Your friend gives you an envelope containing an unknown amount "x". He says the second envelope contains either double or half the amount in the first envelope.
Your friend has not stated what the odds are, but it would seem a reasonable assumption that you have a 50/50 chance of either result.
The expected value of cash in the second envelope is 0.5*(2x) + 0.5*(x/2) = 1.25x
So if this process was repeated 10 times, and x was $1000 each time, if you switched every time you would expect to come out with $12500, as opposed to $10000 if you stuck every time.
It makes no difference what the value of x is, if you switched every time, you would in the long run always come out with 25% more than if you didn't switch.
Now, here's where the second argument falls down:
You are no longer dealing with a random value x.
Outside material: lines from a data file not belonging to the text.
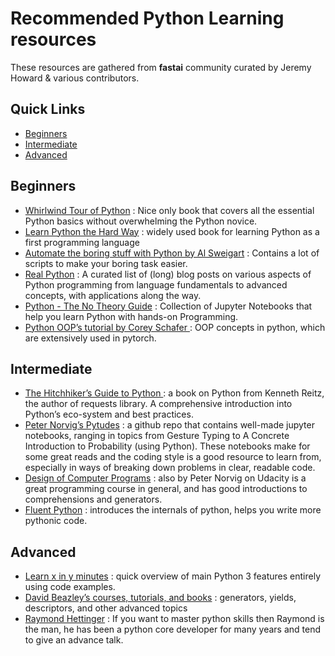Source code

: # Recommended Python Learning resources

These resources are gathered from **fastai** community curated by Jeremy Howard & various contributors.

## Quick Links

- [Beginners](#Beginners)
- [Intermediate](#intermediate)
- [Advanced](#advanced)


## Beginners

- [Whirlwind Tour of Python](https://github.com/jakevdp/WhirlwindTourOfPython) : Nice only book that covers all the essential Python basics without overwhelming the Python novice.
- [Learn Python the Hard Way](https://learnpythonthehardway.org/) : widely used book for learning Python as a first programming language
- [Automate the boring stuff with Python by Al Sweigart](https://automatetheboringstuff.com/) : Contains a lot of scripts to make your boring task easier.
- [Real Python](https://realpython.com/) : A curated list of (long) blog posts on various aspects of Python programming from language fundamentals to advanced concepts, with applications along the way.
- [Python - The No Theory Guide](https://github.com/iArunava/Python-TheNoTheoryGuide) : Collection of Jupyter Notebooks that help you learn Python with hands-on Programming.
- [Python OOP’s tutorial by Corey Schafer ](https://www.youtube.com/playlist?list=PL-osiE80TeTsqhIuOqKhwlXsIBIdSeYtc) : OOP concepts in python, which are extensively used in pytorch.

## Intermediate

- [The Hitchhiker’s Guide to Python ](https://docs.python-guide.org/) : a book on Python from Kenneth Reitz, the author of requests library. A comprehensive introduction into Python’s eco-system and best practices.
- [Peter Norvig’s Pytudes](https://github.com/norvig/pytudes) : a github repo that contains well-made jupyter notebooks, ranging in topics from Gesture Typing to A Concrete Introduction to Probability (using Python). These notebooks make for some great reads and the coding style is a good resource to learn from, especially in ways of breaking down problems in clear, readable code.
- [Design of Computer Programs](https://www.udacity.com/course/design-of-computer-programs--cs212) : also by Peter Norvig on Udacity is a great programming course in general, and has good introductions to comprehensions and generators.
- [Fluent Python](https://www.amazon.com/Fluent-Python-Concise-Effective-Programming/dp/1491946008) : introduces the internals of python, helps you write more pythonic code.

## Advanced

- [Learn x in y minutes](https://learnxinyminutes.com/docs/python3/) : quick overview of main Python 3 features entirely using code examples.
- [David Beazley’s courses, tutorials, and books](https://www.dabeaz.com/) : generators, yields, descriptors, and other advanced topics
- [Raymond Hettinger](https://pyvideo.org/speaker/raymond-hettinger.html) : If you want to master python skills then Raymond is the man, he has been a python core developer for many years and tend to give an advance talk.
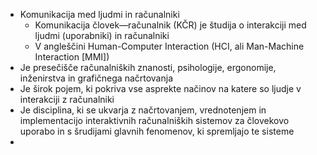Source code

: - Komunikacija med ljudmi in računalniki
	- Komunikacija človek—računalnik (KČR) je študija o interakciji med ljudmi (uporabniki) in računalniki
	- V angleščini Human-Computer Interaction (HCI, ali Man-Machine Interaction \[MMI])
- Je presečišče računalniških znanosti, psihologije, ergonomije, inženirstva in grafičnega načrtovanja
- Je širok pojem, ki pokriva vse asprekte načinov na katere so ljudje v interakciji z računalniki
- Je disciplina, ki se ukvarja z načrtovanjem, vrednotenjem in implementacijo interaktivnih računalniških sistemov za človekovo uporabo in s šrudijami glavnih fenomenov, ki spremljajo te sisteme
- 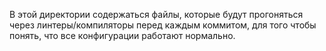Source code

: В этой директории содержаться файлы, которые будут прогоняться через линтеры/компиляторы
перед каждым коммитом, для того чтобы понять, что все конфигурации работают нормально.
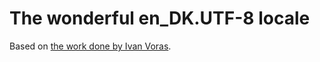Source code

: # The wonderful en_DK.UTF-8 locale

Based on [the work done by Ivan Voras](http://web.archive.org/web/20200730172228/http://www.ivoras.net/blog/tree/2010-12-20.the-wonderful-en_dk-locale.html).
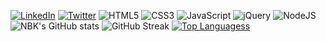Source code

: [![LinkedIn](https://img.shields.io/badge/linkedin-grey.svg?style=for-the-badge&logo=linkedin&logoColor=blue)](https://www.linkedin.com/in/rakib-ahmed19/?lipi=urn%3Ali%3Apage%3Ad_flagship3_notifications%3BEOPoUIHBQyKcaJ0ccyJrxQ%3D%3D)
[![Twitter](https://img.shields.io/badge/Twitter-grey.svg?style=for-the-badge&logo=Twitter&logoColor=skyblue)](https://twitter.com/StrawHat_19)
![HTML5](https://img.shields.io/badge/html5-%23E34F26.svg?style=for-the-badge&logo=html5&logoColor=white)
![CSS3](https://img.shields.io/badge/css3-%231572B6.svg?style=for-the-badge&logo=css3&logoColor=white)
![JavaScript](https://img.shields.io/badge/javascript-%23323330.svg?style=for-the-badge&logo=javascript&logoColor=%23F7DF1E)
![jQuery](https://img.shields.io/badge/jquery-%230769AD.svg?style=for-the-badge&logo=jquery&logoColor=white)
![NodeJS](https://img.shields.io/badge/node.js-%2343853D.svg?style=for-the-badge&logo=node.js&logoColor=white)
![NBK's GitHub stats](https://github-readme-stats.vercel.app/api?username=strawhat19&count_private=true&show_icons=true&theme=radical)
![GitHub Streak](http://github-readme-streak-stats.herokuapp.com?user=strawhat19&theme=radical)
[![Top Languagess](https://github-readme-stats.vercel.app/api/top-langs/?username=strawhat19&layout=compact&theme=radical)](https://github.com/strawhat19/github-readme-stats)
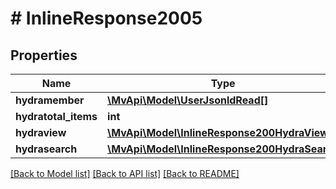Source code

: # # InlineResponse2005

## Properties

Name | Type | Description | Notes
------------ | ------------- | ------------- | -------------
**hydramember** | [**\MvApi\Model\UserJsonldRead[]**](UserJsonldRead.md) |  |
**hydratotal_items** | **int** |  | [optional]
**hydraview** | [**\MvApi\Model\InlineResponse200HydraView**](InlineResponse200HydraView.md) |  | [optional]
**hydrasearch** | [**\MvApi\Model\InlineResponse200HydraSearch**](InlineResponse200HydraSearch.md) |  | [optional]

[[Back to Model list]](../../README.md#models) [[Back to API list]](../../README.md#endpoints) [[Back to README]](../../README.md)
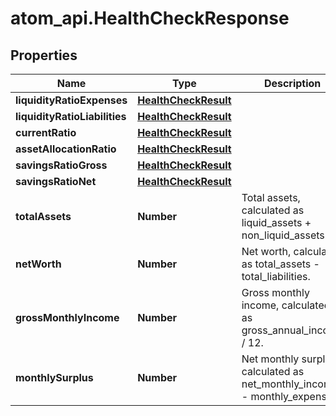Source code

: # atom_api.HealthCheckResponse

## Properties
Name | Type | Description | Notes
------------ | ------------- | ------------- | -------------
**liquidityRatioExpenses** | [**HealthCheckResult**](HealthCheckResult.md) |  | [optional] 
**liquidityRatioLiabilities** | [**HealthCheckResult**](HealthCheckResult.md) |  | [optional] 
**currentRatio** | [**HealthCheckResult**](HealthCheckResult.md) |  | [optional] 
**assetAllocationRatio** | [**HealthCheckResult**](HealthCheckResult.md) |  | [optional] 
**savingsRatioGross** | [**HealthCheckResult**](HealthCheckResult.md) |  | [optional] 
**savingsRatioNet** | [**HealthCheckResult**](HealthCheckResult.md) |  | [optional] 
**totalAssets** | **Number** | Total assets, calculated as liquid_assets + non_liquid_assets. | [optional] 
**netWorth** | **Number** | Net worth, calculated as total_assets - total_liabilities. | [optional] 
**grossMonthlyIncome** | **Number** | Gross monthly income, calculated as gross_annual_income / 12. | [optional] 
**monthlySurplus** | **Number** | Net monthly surplus, calculated as net_monthly_income - monthly_expenses. | [optional] 


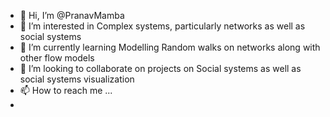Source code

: - 👋 Hi, I’m @PranavMamba
- 👀 I’m interested in Complex systems, particularly networks as well as social systems
- 🌱 I’m currently learning Modelling Random walks on networks along with other flow models
- 💞️ I’m looking to collaborate on projects on Social systems as well as social systems visualization
- 📫 How to reach me ...
- 

<!---
PranavMamba/PranavMamba is a ✨ special ✨ repository because its `README.md` (this file) appears on your GitHub profile.
You can click the Preview link to take a look at your changes.
--->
The problem has been limited to only 2 possible values, a and b. You have a 50% chance of picking either.
If the first envelope you pick contains a, you can't switch to get 2a or 0.5a, you can only get b.
If you pick b and switch, you can only get a.
The expected value is 0.5a + 0.5b.
In this case, as b=2a, the expected value is 0.5a + 0.5 * 2a = 1.5a. So if a=$1000 and the situation was repeated 10 times, you would expect to come out with $15000 regardless of whether you switched or not.
It is placing this limitation on the initial possibilities that changes the problem, and the final result.